Calling All Writers! Let the Competitions Truly Begin!

***Deadlines extended, for both Junior and Senior Writing Competitions, till Sunday, May 8th. Get those stories in!*** 

Despite the points bonus for LC Higher Maths, and the general mania for all things scientific, calculable and reducible, it is still the arts, and particularly literature, for which Ireland is well known abroad.  When that alien race eventually does contact us and ask for representative emissaries, joining the German engineer, the American entrepreneur and the Swiss banker will be the Irish writer- and it could be you!  Dr. Fallon is masterminding two separate competitions this year for the English Department:  the Kevin D. Kelleher Writing Competition for the Junior School and the soon-to-be-eponymised Senior School Competition.  Check out the rules here  (Junior Competition, Senior Competition) and get writing!  In the meantime, we will leave you with a tantalising excerpts from last year’s winners.
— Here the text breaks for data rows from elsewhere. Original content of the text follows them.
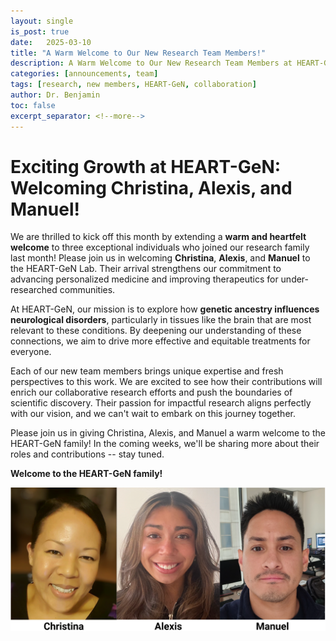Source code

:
 ```yaml
---
layout: single
is_post: true
date:   2025-03-10
title: "A Warm Welcome to Our New Research Team Members!"
description: A Warm Welcome to Our New Research Team Members at HEART-GeN!
categories: [announcements, team]
tags: [research, new members, HEART-GeN, collaboration]
author: Dr. Benjamin
toc: false
excerpt_separator: <!--more-->
---
```


# Exciting Growth at HEART-GeN: Welcoming Christina, Alexis, and Manuel!

We are thrilled to kick off this month by extending a **warm and heartfelt**
**welcome** to three exceptional individuals who joined our research family
last month! Please join us in welcoming **Christina**, **Alexis**, and
**Manuel** to the HEART-GeN Lab. Their arrival strengthens our commitment to
advancing personalized medicine and improving therapeutics for under-researched
communities.

<!--more-->

At HEART-GeN, our mission is to explore how **genetic ancestry influences**
**neurological disorders**, particularly in tissues like the brain that are most
relevant to these conditions. By deepening our understanding of these
connections, we aim to drive more effective and equitable treatments for
everyone.

Each of our new team members brings unique expertise and fresh perspectives to
this work. We are excited to see how their contributions will enrich our
collaborative research efforts and push the boundaries of scientific discovery.
Their passion for impactful research aligns perfectly with our vision, and we
can't wait to embark on this journey together.

Please join us in giving Christina, Alexis, and Manuel a warm welcome to the
HEART-GeN family! In the coming weeks, we'll be sharing more about their roles
and contributions -- stay tuned.

**Welcome to the HEART-GeN family!**

![Team Photo](/assets/images/research-staff.png)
From ‘The Dream’, last year’s Junior winner Joshua McCormack’s short story:  Upon entering my legs felt as heavy as lead. I immediately saw his unoccupied chair; his coat and hat hanging on an elaborate wooden stand and unfinished papers lying scattered across his desk. The brown curtains were mostly closed as a mark of respect, with a tiny chink of light filtering through illuminating his chair. The room was as silent as the grave as even the ancient oak grandfather clock had been stopped. I collapsed into a chair and recalled a dream he had told me he had of his own death… (full story)

From ‘Empty Mirrors’ by last year’s Senior winner Rían Boyle: I have spent far too long sitting on the old, cracked red leather couches in therapists’ waiting rooms. After a time, one begins to notice they share a similar musk, as if they had all been bought from the same grimy antique shop. The plastic benches that litter the hallways of hospitals have also garnered that same contempt. Far too often I have sat and waited to hear the same results, that their tests have shown nothing or that I’m a particularly difficult case… (full story, as published in the Irish Times)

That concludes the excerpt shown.